◆ **Task brief**
Return the listing exactly. Keep no pictures.

◆ **Input records**
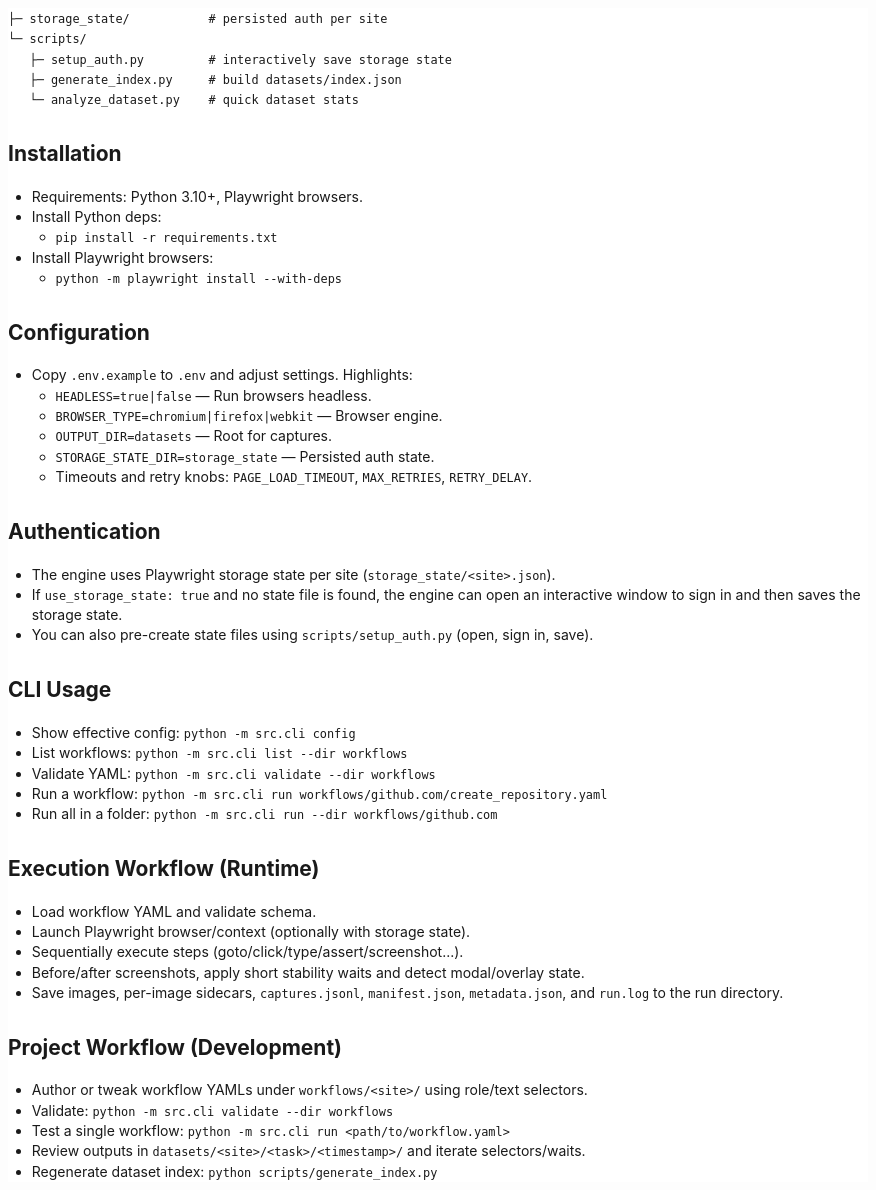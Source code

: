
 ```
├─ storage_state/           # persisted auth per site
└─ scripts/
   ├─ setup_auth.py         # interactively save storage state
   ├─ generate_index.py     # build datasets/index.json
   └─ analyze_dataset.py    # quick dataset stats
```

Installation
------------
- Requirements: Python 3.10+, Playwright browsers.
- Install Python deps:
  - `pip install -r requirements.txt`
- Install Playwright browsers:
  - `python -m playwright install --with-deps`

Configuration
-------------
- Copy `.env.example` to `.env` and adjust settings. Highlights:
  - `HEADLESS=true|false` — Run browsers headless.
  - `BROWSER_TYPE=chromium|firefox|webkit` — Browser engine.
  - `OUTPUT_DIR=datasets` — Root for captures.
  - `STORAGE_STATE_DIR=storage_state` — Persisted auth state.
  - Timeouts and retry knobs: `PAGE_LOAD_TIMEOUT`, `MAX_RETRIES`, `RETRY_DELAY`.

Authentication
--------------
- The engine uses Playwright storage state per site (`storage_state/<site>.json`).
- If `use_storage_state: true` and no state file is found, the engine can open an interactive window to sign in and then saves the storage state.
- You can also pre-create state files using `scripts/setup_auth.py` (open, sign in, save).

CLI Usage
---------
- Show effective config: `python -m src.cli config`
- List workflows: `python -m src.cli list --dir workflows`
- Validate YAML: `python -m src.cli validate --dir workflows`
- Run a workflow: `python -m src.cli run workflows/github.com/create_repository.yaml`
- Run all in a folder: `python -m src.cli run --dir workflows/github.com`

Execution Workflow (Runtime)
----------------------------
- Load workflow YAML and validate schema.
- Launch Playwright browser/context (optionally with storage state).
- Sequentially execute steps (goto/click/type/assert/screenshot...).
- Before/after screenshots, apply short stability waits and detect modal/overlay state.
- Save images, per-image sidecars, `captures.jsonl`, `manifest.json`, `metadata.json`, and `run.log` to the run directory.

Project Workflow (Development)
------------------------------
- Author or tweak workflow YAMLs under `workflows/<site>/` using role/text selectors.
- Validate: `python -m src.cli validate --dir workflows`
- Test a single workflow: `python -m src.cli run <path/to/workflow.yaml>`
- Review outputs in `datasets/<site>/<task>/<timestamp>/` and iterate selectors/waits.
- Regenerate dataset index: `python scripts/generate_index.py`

◆ **Answer space**
Source code

:
 ```
├─ storage_state/           # persisted auth per site
└─ scripts/
   ├─ setup_auth.py         # interactively save storage state
   ├─ generate_index.py     # build datasets/index.json
   └─ analyze_dataset.py    # quick dataset stats
```

Installation
------------
- Requirements: Python 3.10+, Playwright browsers.
- Install Python deps:
  - `pip install -r requirements.txt`
- Install Playwright browsers:
  - `python -m playwright install --with-deps`

Configuration
-------------
- Copy `.env.example` to `.env` and adjust settings. Highlights:
  - `HEADLESS=true|false` — Run browsers headless.
  - `BROWSER_TYPE=chromium|firefox|webkit` — Browser engine.
  - `OUTPUT_DIR=datasets` — Root for captures.
  - `STORAGE_STATE_DIR=storage_state` — Persisted auth state.
  - Timeouts and retry knobs: `PAGE_LOAD_TIMEOUT`, `MAX_RETRIES`, `RETRY_DELAY`.

Authentication
--------------
- The engine uses Playwright storage state per site (`storage_state/<site>.json`).
- If `use_storage_state: true` and no state file is found, the engine can open an interactive window to sign in and then saves the storage state.
- You can also pre-create state files using `scripts/setup_auth.py` (open, sign in, save).

CLI Usage
---------
- Show effective config: `python -m src.cli config`
- List workflows: `python -m src.cli list --dir workflows`
- Validate YAML: `python -m src.cli validate --dir workflows`
- Run a workflow: `python -m src.cli run workflows/github.com/create_repository.yaml`
- Run all in a folder: `python -m src.cli run --dir workflows/github.com`

Execution Workflow (Runtime)
----------------------------
- Load workflow YAML and validate schema.
- Launch Playwright browser/context (optionally with storage state).
- Sequentially execute steps (goto/click/type/assert/screenshot...).
- Before/after screenshots, apply short stability waits and detect modal/overlay state.
- Save images, per-image sidecars, `captures.jsonl`, `manifest.json`, `metadata.json`, and `run.log` to the run directory.

Project Workflow (Development)
------------------------------
- Author or tweak workflow YAMLs under `workflows/<site>/` using role/text selectors.
- Validate: `python -m src.cli validate --dir workflows`
- Test a single workflow: `python -m src.cli run <path/to/workflow.yaml>`
- Review outputs in `datasets/<site>/<task>/<timestamp>/` and iterate selectors/waits.
- Regenerate dataset index: `python scripts/generate_index.py`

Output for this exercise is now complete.